> **DATASET CONTENT**:
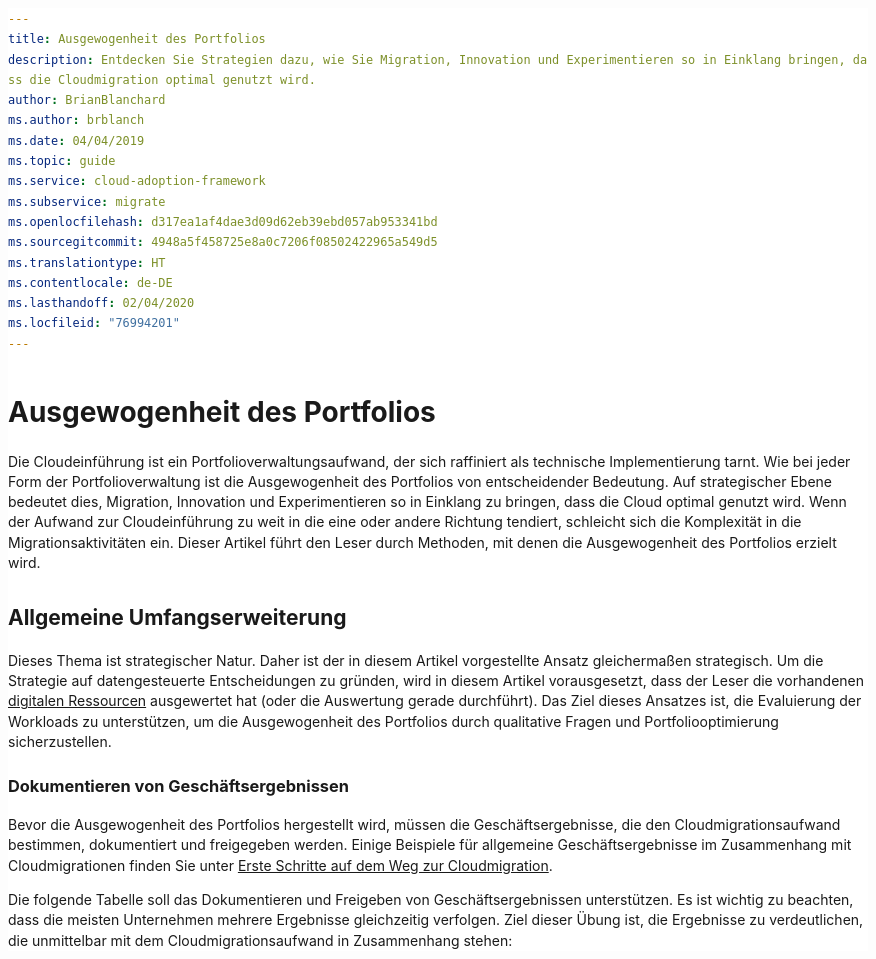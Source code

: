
 ```yaml
---
title: Ausgewogenheit des Portfolios
description: Entdecken Sie Strategien dazu, wie Sie Migration, Innovation und Experimentieren so in Einklang bringen, dass die Cloudmigration optimal genutzt wird.
author: BrianBlanchard
ms.author: brblanch
ms.date: 04/04/2019
ms.topic: guide
ms.service: cloud-adoption-framework
ms.subservice: migrate
ms.openlocfilehash: d317ea1af4dae3d09d62eb39ebd057ab953341bd
ms.sourcegitcommit: 4948a5f458725e8a0c7206f08502422965a549d5
ms.translationtype: HT
ms.contentlocale: de-DE
ms.lasthandoff: 02/04/2020
ms.locfileid: "76994201"
---
```

# <a name="balance-the-portfolio"></a>Ausgewogenheit des Portfolios

Die Cloudeinführung ist ein Portfolioverwaltungsaufwand, der sich raffiniert als technische Implementierung tarnt. Wie bei jeder Form der Portfolioverwaltung ist die Ausgewogenheit des Portfolios von entscheidender Bedeutung. Auf strategischer Ebene bedeutet dies, Migration, Innovation und Experimentieren so in Einklang zu bringen, dass die Cloud optimal genutzt wird. Wenn der Aufwand zur Cloudeinführung zu weit in die eine oder andere Richtung tendiert, schleicht sich die Komplexität in die Migrationsaktivitäten ein. Dieser Artikel führt den Leser durch Methoden, mit denen die Ausgewogenheit des Portfolios erzielt wird.

## <a name="general-scope-expansion"></a>Allgemeine Umfangserweiterung

Dieses Thema ist strategischer Natur. Daher ist der in diesem Artikel vorgestellte Ansatz gleichermaßen strategisch. Um die Strategie auf datengesteuerte Entscheidungen zu gründen, wird in diesem Artikel vorausgesetzt, dass der Leser die vorhandenen [digitalen Ressourcen](../../digital-estate/index.md) ausgewertet hat (oder die Auswertung gerade durchführt). Das Ziel dieses Ansatzes ist, die Evaluierung der Workloads zu unterstützen, um die Ausgewogenheit des Portfolios durch qualitative Fragen und Portfoliooptimierung sicherzustellen.

### <a name="document-business-outcomes"></a>Dokumentieren von Geschäftsergebnissen

Bevor die Ausgewogenheit des Portfolios hergestellt wird, müssen die Geschäftsergebnisse, die den Cloudmigrationsaufwand bestimmen, dokumentiert und freigegeben werden. Einige Beispiele für allgemeine Geschäftsergebnisse im Zusammenhang mit Cloudmigrationen finden Sie unter [Erste Schritte auf dem Weg zur Cloudmigration](../../getting-started/migrate.md).

Die folgende Tabelle soll das Dokumentieren und Freigeben von Geschäftsergebnissen unterstützen. Es ist wichtig zu beachten, dass die meisten Unternehmen mehrere Ergebnisse gleichzeitig verfolgen. Ziel dieser Übung ist, die Ergebnisse zu verdeutlichen, die unmittelbar mit dem Cloudmigrationsaufwand in Zusammenhang stehen:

> **WHAT YOU ARE ASKED TO DO**: Copy the records above exactly, omitting every picture.

> **FINISHED EXERCISE**:
Source code

:
 ```yaml
---
title: Ausgewogenheit des Portfolios
description: Entdecken Sie Strategien dazu, wie Sie Migration, Innovation und Experimentieren so in Einklang bringen, dass die Cloudmigration optimal genutzt wird.
author: BrianBlanchard
ms.author: brblanch
ms.date: 04/04/2019
ms.topic: guide
ms.service: cloud-adoption-framework
ms.subservice: migrate
ms.openlocfilehash: d317ea1af4dae3d09d62eb39ebd057ab953341bd
ms.sourcegitcommit: 4948a5f458725e8a0c7206f08502422965a549d5
ms.translationtype: HT
ms.contentlocale: de-DE
ms.lasthandoff: 02/04/2020
ms.locfileid: "76994201"
---
```

# <a name="balance-the-portfolio"></a>Ausgewogenheit des Portfolios

Die Cloudeinführung ist ein Portfolioverwaltungsaufwand, der sich raffiniert als technische Implementierung tarnt. Wie bei jeder Form der Portfolioverwaltung ist die Ausgewogenheit des Portfolios von entscheidender Bedeutung. Auf strategischer Ebene bedeutet dies, Migration, Innovation und Experimentieren so in Einklang zu bringen, dass die Cloud optimal genutzt wird. Wenn der Aufwand zur Cloudeinführung zu weit in die eine oder andere Richtung tendiert, schleicht sich die Komplexität in die Migrationsaktivitäten ein. Dieser Artikel führt den Leser durch Methoden, mit denen die Ausgewogenheit des Portfolios erzielt wird.

## <a name="general-scope-expansion"></a>Allgemeine Umfangserweiterung

Dieses Thema ist strategischer Natur. Daher ist der in diesem Artikel vorgestellte Ansatz gleichermaßen strategisch. Um die Strategie auf datengesteuerte Entscheidungen zu gründen, wird in diesem Artikel vorausgesetzt, dass der Leser die vorhandenen [digitalen Ressourcen](../../digital-estate/index.md) ausgewertet hat (oder die Auswertung gerade durchführt). Das Ziel dieses Ansatzes ist, die Evaluierung der Workloads zu unterstützen, um die Ausgewogenheit des Portfolios durch qualitative Fragen und Portfoliooptimierung sicherzustellen.

### <a name="document-business-outcomes"></a>Dokumentieren von Geschäftsergebnissen

Bevor die Ausgewogenheit des Portfolios hergestellt wird, müssen die Geschäftsergebnisse, die den Cloudmigrationsaufwand bestimmen, dokumentiert und freigegeben werden. Einige Beispiele für allgemeine Geschäftsergebnisse im Zusammenhang mit Cloudmigrationen finden Sie unter [Erste Schritte auf dem Weg zur Cloudmigration](../../getting-started/migrate.md).

Die folgende Tabelle soll das Dokumentieren und Freigeben von Geschäftsergebnissen unterstützen. Es ist wichtig zu beachten, dass die meisten Unternehmen mehrere Ergebnisse gleichzeitig verfolgen. Ziel dieser Übung ist, die Ergebnisse zu verdeutlichen, die unmittelbar mit dem Cloudmigrationsaufwand in Zusammenhang stehen:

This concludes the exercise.